Plain-text document sources:

────────────────────────────────────────

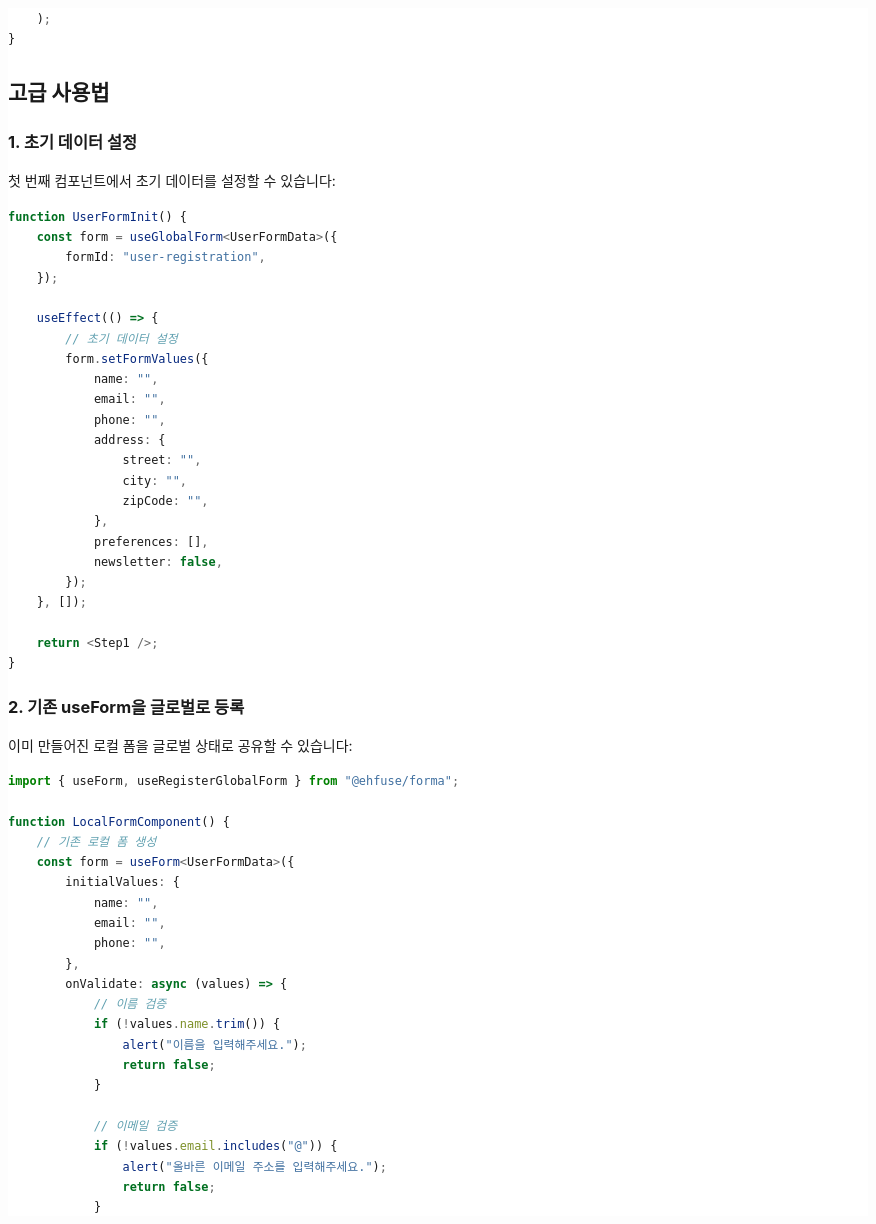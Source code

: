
```typescript
    );
}
```

## 고급 사용법

### 1. 초기 데이터 설정

첫 번째 컴포넌트에서 초기 데이터를 설정할 수 있습니다:

```typescript
function UserFormInit() {
    const form = useGlobalForm<UserFormData>({
        formId: "user-registration",
    });

    useEffect(() => {
        // 초기 데이터 설정
        form.setFormValues({
            name: "",
            email: "",
            phone: "",
            address: {
                street: "",
                city: "",
                zipCode: "",
            },
            preferences: [],
            newsletter: false,
        });
    }, []);

    return <Step1 />;
}
```

### 2. 기존 useForm을 글로벌로 등록

이미 만들어진 로컬 폼을 글로벌 상태로 공유할 수 있습니다:

```typescript
import { useForm, useRegisterGlobalForm } from "@ehfuse/forma";

function LocalFormComponent() {
    // 기존 로컬 폼 생성
    const form = useForm<UserFormData>({
        initialValues: {
            name: "",
            email: "",
            phone: "",
        },
        onValidate: async (values) => {
            // 이름 검증
            if (!values.name.trim()) {
                alert("이름을 입력해주세요.");
                return false;
            }

            // 이메일 검증
            if (!values.email.includes("@")) {
                alert("올바른 이메일 주소를 입력해주세요.");
                return false;
            }

```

────────────────────────────────────────

Exercise description: From the data, list each line in which the string "function" appears.

Result of the task:
function UserFormInit() {
function LocalFormComponent() {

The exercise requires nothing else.